Il Proemio individua poi chiaramente il pubblico cui Boccaccio rivolge in maniera privilegiata la propria opera: quelle “donne innamorate e lettrici” per cui il Decameron deve svolgere la funzione di consolazione e di diletto. L’importanza di questa scelta (in cui rientra anche la necessità di difendersi dagli accusatori sul piano stilistico e contenutistico) è tale che ne troviamo precise tracce sia nella fondamentale Introduzione alla quarta giornata del Decameron sia nelle Conclusioni di mano dello stesso autore.
La cornice fa allora da elemento di mediazione tra tutte le prospettive di lettura e di interpretazione del testo, alternando abilmente piani del discorso e punti di vista, dà una struttura e un ordine alle cento novelle e le contestualizza dal punto di vista storico e spaziale, assicurandone la veridicità.
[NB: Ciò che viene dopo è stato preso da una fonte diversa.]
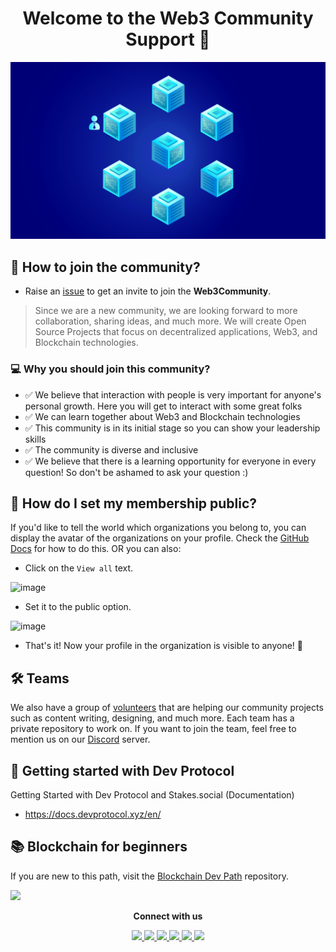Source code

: <!-- markdownlint-disable-next-line -->
<h1 align="center"> Welcome to the Web3 Community Support 🎉</h1>

![Banner](/assets/blockchain.gif)

## 🤔 How to join the community?

- Raise an [issue](https://github.com/web3community/support/issues/new?assignees=&labels=github-invitation&template=invitation.yml&title=Please+invite+me+to+the+community) to get an invite to join the **Web3Community**.

> Since we are a new community, we are looking forward to more collaboration, sharing ideas, and much more. We will create Open Source Projects that focus on decentralized applications, Web3, and Blockchain technologies.

### 💻 Why you should join this community?

- ✅ We believe that interaction with people is very important for anyone's personal growth. Here you will get to interact with some great folks
- ✅ We can learn together about Web3 and Blockchain technologies
- ✅ This community is in its initial stage so you can show your leadership skills
- ✅ The community is diverse and inclusive
- ✅ We believe that there is a learning opportunity for everyone in every question! So don't be ashamed to ask your question :)

## 🎤 How do I set my membership public?

If you'd like to tell the world which organizations you belong to, you can display the avatar of the organizations on your profile. Check the [GitHub Docs](https://docs.github.com/en/github/setting-up-and-managing-your-github-user-account/managing-your-membership-in-organizations/publicizing-or-hiding-organization-membership) for how to do this. OR you can also:

- Click on the `View all` text.

![image](https://user-images.githubusercontent.com/51391473/133660173-8b63685c-8e7f-48dc-8a7e-e97335941137.png)

- Set it to the public option.

![image](https://user-images.githubusercontent.com/51391473/133660356-65cd3131-ed6e-4d1e-9bcd-cf6412b76662.png)

- That's it! Now your profile in the organization is visible to anyone! 🎉
  
## 🛠 Teams

We also have a group of [volunteers](https://github.com/orgs/web3community/teams) that are helping our community projects such as content writing, designing, and much more. Each team has a private repository to work on. If you want to join the team, feel free to mention us on our [Discord](https://discord.gg/TSRwqx4K2v) server.

## 🚀 Getting started with Dev Protocol

Getting Started with Dev Protocol and Stakes.social (Documentation)

- <https://docs.devprotocol.xyz/en/>

## 📚 Blockchain for beginners

If you are new to this path, visit the [Blockchain Dev Path](https://github.com/web3community/blockchain-dev-path) repository.

<img src="https://user-images.githubusercontent.com/73097560/115834477-dbab4500-a447-11eb-908a-139a6edaec5c.gif">
<p align="center"><strong>Connect with us</strong></p>
<p align="center">
</a>
<a href="https://www.instagram.com/web3community/">
   <img src="https://img.shields.io/badge/Instagram-E4405F?style=for-the-badge&logo=instagram&logoColor=white" target="_blank" />
</a>
<a href="https://www.linkedin.com/company/web3community/">
  <img src="https://img.shields.io/badge/LinkedIn-0077B5?style=for-the-badge&logo=linkedin&logoColor=white" target="_blank" />  
</a>
<a href="https://dsc.gg/web3community">
   <img src="https://img.shields.io/discord/835424705410236427?logo=discord&style=for-the-badge&colorB=5865F2" target="_blank" />
</a>
<a href="https://twitter.com/web3community">
   <img src="https://img.shields.io/badge/Twitter-1DA1F2?style=for-the-badge&logo=twitter&logoColor=white" target="_blank" />
</a>
<a href="mailto:web3opensourcecommunity@gmail.com">
  <img src="https://img.shields.io/badge/Gmail-D14836?style=for-the-badge&logo=gmail&logoColor=white"/>
</a>
<a href="https://github.com/web3community">
   <img src="https://img.shields.io/badge/GitHub-100000?style=for-the-badge&logo=github&logoColor=white" target="_blank" />
</a>
</p>
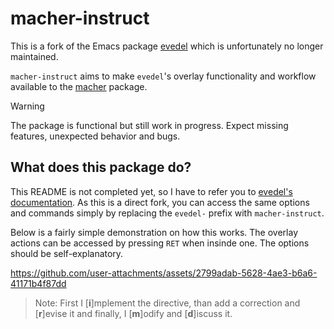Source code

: # macher-instruct

This is a fork of the Emacs package
[evedel](https://github.com/daedsidog/evedel) which is unfortunately no longer
maintained.

`macher-instruct` aims to make `evedel`'s overlay functionality and workflow
available to the [macher](https://github.com/kmontag/macher) package.

> [!WARNING]  
> The package is functional but still work in progress. Expect missing features, unexpected behavior and bugs.

## What does this package do?

This README is not completed yet, so I have to refer you to [evedel's documentation](https://github.com/daedsidog/evedel). 
As this is a direct fork, you can access the same options and commands simply by replacing the `evedel-` prefix with `macher-instruct`.

Below is a fairly simple demonstration on how this works. The overlay actions can be accessed by pressing `RET` when insinde one. 
The options should be self-explanatory.

https://github.com/user-attachments/assets/2799adab-5628-4ae3-b6a6-41171b4f87dd

> Note: First I [**i**]mplement the directive, than add a correction and [**r**]evise it and finally, I [**m**]odify and [**d**]iscuss it.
E in tutto ciò, l’atto narrativo, in tutte le sue possibili declinazioni, diventa per Boccaccio la reazione, umanistica e razionale, alla tragedia della peste.
La cornice svolge poi un’ultima ma cruciale funzione: la sua tripartizione si riflette nella suddivisione della lingua e dello stile dell’autore tra le parti più retoricamente elaborate (quelle appunto della cornice e delle rubriche) e quelle più vicine al volgare fiorentino, secondo il principio medievale della suddivisione degli stili.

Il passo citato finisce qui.